> **The task**:
Among the entries below, find each line holding "chamber" and return it.
[Opening Given records section]
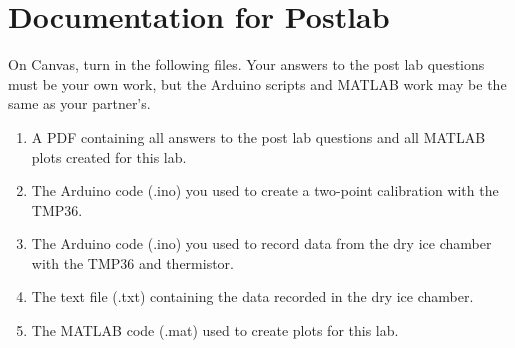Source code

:\documentclass[12pt]{article}
\begin{document}
    \section*{Documentation for Postlab}
    On Canvas, turn in the following files. Your answers to the post lab questions must be your own work, but the Arduino scripts and MATLAB work may be the same as your partner's.
    \begin{enumerate}
        \item A PDF containing all answers to the post lab questions and all MATLAB plots created for this lab.
        \item The Arduino code (.ino) you used to create a two-point calibration with the TMP36.
    	\item The Arduino code (.ino) you used to record data from the dry ice chamber with the TMP36 and thermistor.
    	\item The text file (.txt) containing the data recorded in the dry ice chamber.
        \item The MATLAB code (.mat) used to create plots for this lab.
    \end{enumerate}
\end{document}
[Closing Given records section]
> **Answer to the exercise**:
    	\item The Arduino code (.ino) you used to record data from the dry ice chamber with the TMP36 and thermistor.
    	\item The text file (.txt) containing the data recorded in the dry ice chamber.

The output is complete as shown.